Quid de l’héritage de Kadhafi ?

Ce militaire devenu milliardaire mégalomane – il se voyait en président de l’Afrique – régnera quatre décennies. Il sera généreux avec les tribus, distribuant les dollars du pétrole pour conforter son pouvoir. En 1977, il transforme la Libye en « république des masses » (« Jamahiriya ») et se proclame « Guide de la révolution ». Il se refuse à bâtir une nation, préférant jouer avec les clans, divisant ou récompensant selon ses intérêts du moment. Sans armée nationale, l’ordre ne règne que par la garde prétorienne du Guide. Conséquences : la Libye est un pays faible en termes d’infrastructures, d’administrations, d’institutions… De nombreux Libyens viennent se soigner en Tunisie faute d’un système de santé opérationnel dans leur pays. Les opérations terroristes sponsorisées par le Guide ont isolé le pays, soumis à de drastiques embargos. Le fabuleux pactole de l’or noir a permis d’acheter des armes. Abdelhakim Belhadj, leader islamiste et homme fort de Tripoli, estime que vingt millions d’armes ont été dispersées par Kadhafi. Ce butin militaire a depuis été disséminé en Libye et dans le Sahel. Pour pacifier le pays, Belhaj estime qu’il « faudrait les récupérer ». Une mission impossible.

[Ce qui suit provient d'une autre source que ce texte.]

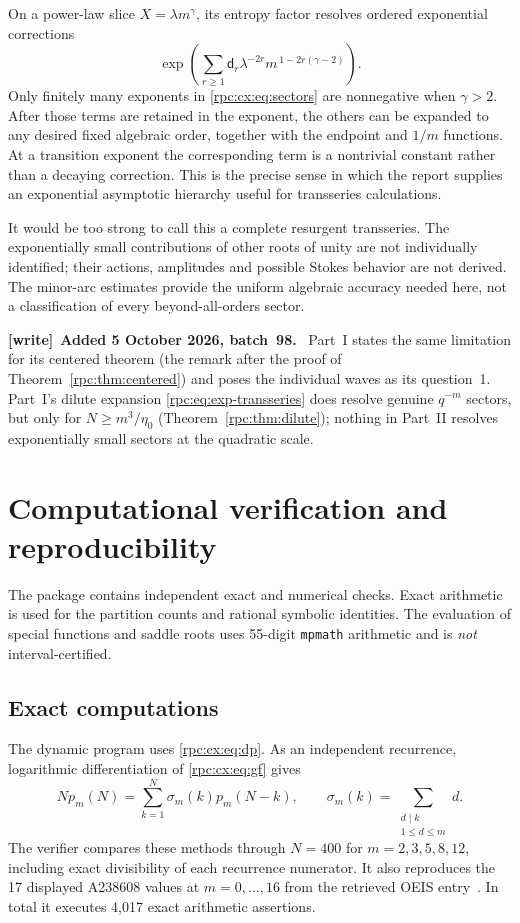 \documentclass[11pt]{article}
\theoremstyle{definition}
\theoremstyle{remark}
\numberwithin{equation}{section}
\newenvironment{writenote}[1][]{\par\smallskip\begingroup\small
 \noindent\textbf{[write]}\if\relax\detokenize{#1}\relax\else~\textbf{#1.}\fi\ }%
 {\par\endgroup\smallskip}
\begin{document}
On a power-law slice $X=\lambda m^\gamma$, its entropy factor resolves
ordered exponential corrections
\begin{equation}\label{rpc:cx:eq:sectors}
 \exp\left(\sum_{r\ge1}
 \mathsf d_r\lambda^{-2r}m^{\,1-2r(\gamma-2)}\right).
\end{equation}
Only finitely many exponents in \eqref{rpc:cx:eq:sectors} are nonnegative when
$\gamma>2$. After those terms are retained in the exponent, the others
can be expanded to any desired fixed algebraic order, together with
the endpoint and $1/m$ functions. At a transition exponent the
corresponding term is a nontrivial constant rather than a decaying
correction. This is the precise sense in which the report supplies an
exponential asymptotic hierarchy useful for transseries calculations.

It would be too strong to call this a complete resurgent transseries.
The exponentially small contributions of other roots of unity are
not individually identified; their actions, amplitudes and possible
Stokes behavior are not derived. The minor-arc estimates provide the
uniform algebraic accuracy needed here, not a classification of every
beyond-all-orders sector.

\begin{writenote}[Added 5 October 2026, batch~98]
Part~I states the same limitation for its centered theorem (the remark after
the proof of Theorem~\ref{rpc:thm:centered}) and poses the individual waves
as its question~1. Part~I's dilute expansion \eqref{rpc:eq:exp-transseries}
does resolve genuine $q^{-m}$ sectors, but only for $N\ge m^3/\eta_0$
(Theorem~\ref{rpc:thm:dilute}); nothing in Part~II resolves exponentially
small sectors at the quadratic scale.
\end{writenote}

\section{Computational verification and reproducibility}\label{rpc:cx:sec:checks}
The package contains independent exact and numerical checks. Exact
arithmetic is used for the partition counts and rational symbolic
identities. The evaluation of special functions and saddle roots uses
55-digit \texttt{mpmath} arithmetic and is \emph{not} interval-certified.

\subsection{Exact computations}
The dynamic program uses \eqref{rpc:cx:eq:dp}. As an independent recurrence,
logarithmic differentiation of \eqref{rpc:cx:eq:gf} gives
\begin{equation}\label{rpc:cx:eq:divisor-rec}
 Np_m(N)=\sum_{k=1}^N\sigma_m(k)p_m(N-k),\qquad
 \sigma_m(k)=\sum_{\substack{d\mid k\\1\le d\le m}}d.
\end{equation}
The verifier compares these methods through $N=400$ for
$m=2,3,5,8,12$, including exact divisibility of each recurrence
numerator. It also reproduces the 17 displayed A238608 values at
$m=0,\ldots,16$ from the retrieved OEIS entry~\cite{oeis238608}.
In total it executes 4,017 exact arithmetic assertions.
\end{document}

Deux parlements se disputent la Libye

La révolution du 17 février 2011 s’achèvera dix jours après la mort de Kadhafi le 30 octobre. Elle accouchera de deux gouvernements, deux parlements, chacun revendiquant la légitimité. Celui de Tobrouk (est), celui de Tripoli (ouest). Le premier a été adoubé par la communauté internationale car étant issu des urnes. Le second a contesté le résultat du scrutin et fait sécession. Le 17 décembre dernier, un accord est signé à Skhirat, au Maroc, sous la houlette de l’ONU, désignant l’homme d’affaires Fayez el-Sarraj Premier ministre d’un gouvernement d’union nationale. Il compterait dix-sept maroquins. Problème : les parlements de Tripoli et Tobrouk rejettent cet accord.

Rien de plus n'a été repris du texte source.